Export UNIHAN data of Chinese, Japanese, Korean to CSV, JSON or YAML
Project description
unihan-etl
ETL tool for Unicode's Han Unification (UNIHAN) database releases. unihan-etl retrieves (downloads), extracts (unzips), and transforms the database from Unicode's website to a flat, tabular or structured, tree-like format.
unihan-etl can be used as a python library through its API, to retrieve data as a python object, or through the CLI to retrieve a CSV, JSON, or YAML file.
Part of the cihai project. Similar project: libUnihan.
UNIHAN Version compatibility (as of unihan-etl v0.10.0): 11.0.0 (released 2018-05-08, revision 25).
UNIHAN's data is dispersed across multiple files in the format of:
U+3400 kCantonese jau1
U+3400 kDefinition (same as U+4E18 丘) hillock or mound
U+3400 kMandarin qiū
U+3401 kCantonese tim2
U+3401 kDefinition to lick; to taste, a mat, bamboo bark
U+3401 kHanyuPinyin 10019.020:tiàn
U+3401 kMandarin tiàn
Values vary in shape and structure depending on their field type.
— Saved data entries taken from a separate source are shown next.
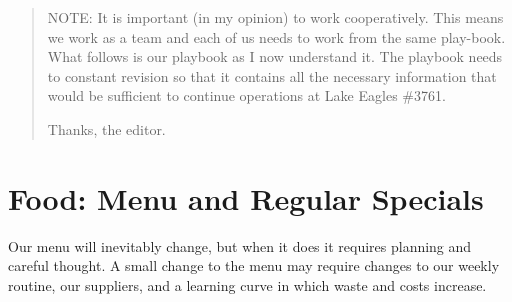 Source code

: \documentclass[a0,landscape]{a0poster}
\begin{document}
\vspace{1cm} %


\begin{multicols}{4} %


\color{Navy} %
%
\begin{abstract}
\textsc{NOTE:} It is important (in my opinion) to work cooperatively. This means we work as a team and each of us needs to work from the same play-book. What follows is our playbook as I now understand it. The playbook needs to constant revision so that it contains all the necessary information that would be sufficient to continue operations at Lake Eagles \#3761.

\vspace{.5cm}

\begin{flushright}
Thanks, the editor.
\end{flushright}

\end{abstract}


\color{SaddleBrown} %

\section*{Food: Menu and Regular Specials}

Our menu will inevitably change, but when it does it requires planning and careful thought. A small change to the menu may require changes to our weekly routine, our suppliers, and a learning curve in which waste and costs increase. 

\vspace{.5cm}


\end{multicols}
\end{document}

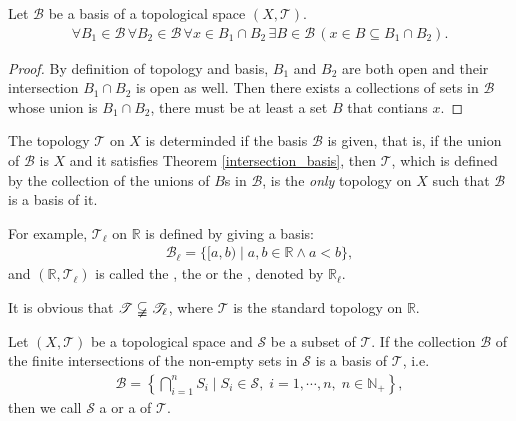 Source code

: \documentclass[openany]{book}
\begin{document}
\begin{theorem}\label{intersection_basis}
Let $\mathscr B$ be a basis of a topological space $(X,\mathscr T)$.
\begin{align*}
	\forall B_1\in \mathscr B\,\forall B_2\in\mathscr B\,
		\forall x\in B_1\cap B_2 \,
			\exists B\in \mathscr B\,(x\in B\subseteq B_1\cap B_2).
\end{align*}
\end{theorem}
\begin{proof}
By definition of topology and basis, 
$B_1$ and $B_2$ are both open and their intersection $B_1\cap B_2$ is open as well.
Then there exists a collections of sets in $\mathscr B$ whose union is $B_1\cap B_2$, 
there must be at least a set $B$ that contians $x$.
\end{proof}

The topology $\mathscr T$ on $X$ is determinded if the basis $\mathscr B$ is given,
that is, if the union of $\mathscr B$ is $X$ and it satisfies Theorem \ref{intersection_basis}, 
then $\mathscr T$, which is defined by the collection of the unions of $B$s in $\mathscr B$,
is the \emph{only} topology on $X$ such that $\mathscr B$ is a basis of it. 

For example,  $\mathscr T_\ell$ on $\mathbb R$ is defined by giving a basis:
\begin{align*}
	\mathscr B_\ell = \{
		[a,b)\mid a,b\in \mathbb R \wedge a<b\},
\end{align*}
and $(\mathbb R,\mathscr T_\ell)$ is called the , the  or the , denoted by $\mathbb R_\ell$.

It is obvious that $\mathscr T \varsubsetneqq\mathscr T_\ell$, where $\mathscr T$ is the standard topology on $\mathbb R$.

\begin{definition}\label{subbasis}
Let $(X,\mathscr T)$ be a topological space and $\mathscr S$ be a subset of $\mathscr T$.
If the collection $\mathscr B$ of the finite intersections of the non-empty sets in $\mathscr S$ is a basis of $\mathscr T$, i.e.\ 
\begin{align*}
	\mathscr B = \left\{
		\bigcap\limits_{i=1}^n S_i \mid
			S_i \in \mathscr S,\;i=1,\cdots,n,\;n\in\mathbb N_+\right\},
\end{align*}
then we call $\mathscr S$ a  or a  of $\mathscr T$.
\end{definition}
\end{document}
kHanyuPinyin maps Unicode codepoints to
Hànyǔ Dà Zìdiǎn, where 10019.020:tiàn
represents
an entry. Complicating it further, more variations:
U+5EFE kHanyuPinyin 10513.110,10514.010,10514.020:gǒng
U+5364 kHanyuPinyin 10093.130:xī,lǔ 74609.020:lǔ,xī
kHanyuPinyin supports multiple entries delimited by spaces. ":" (colon) separate locations in the work from pinyin readings. "," (comma) separate multiple entries/readings. This is just one of 90 fields contained in the database.
Tabular, "Flat" output
CSV (default), $ unihan-etl
:
char,ucn,kCantonese,kDefinition,kHanyuPinyin,kMandarin
㐀,U+3400,jau1,(same as U+4E18 丘) hillock or mound,,qiū
㐁,U+3401,tim2,"to lick; to taste, a mat, bamboo bark",10019.020:tiàn,tiàn
With $ unihan-etl -F yaml --no-expand
:
- char: 㐀
kCantonese: jau1
kDefinition: (same as U+4E18 丘) hillock or mound
kHanyuPinyin: null
kMandarin: qiū
ucn: U+3400
- char: 㐁
kCantonese: tim2
kDefinition: to lick; to taste, a mat, bamboo bark
kHanyuPinyin: 10019.020:tiàn
kMandarin: tiàn
ucn: U+3401
With $ unihan-etl -F json --no-expand
:
[
{
"char": "㐀",
"ucn": "U+3400",
"kDefinition": "(same as U+4E18 丘) hillock or mound",
"kCantonese": "jau1",
"kHanyuPinyin": null,
"kMandarin": "qiū"
},
{
"char": "㐁",
"ucn": "U+3401",
"kDefinition": "to lick; to taste, a mat, bamboo bark",
"kCantonese": "tim2",
"kHanyuPinyin": "10019.020:tiàn",
"kMandarin": "tiàn"
}
]
"Structured" output
Codepoints can pack a lot more detail, unihan-etl carefully extracts these values in a uniform manner. Empty values are pruned.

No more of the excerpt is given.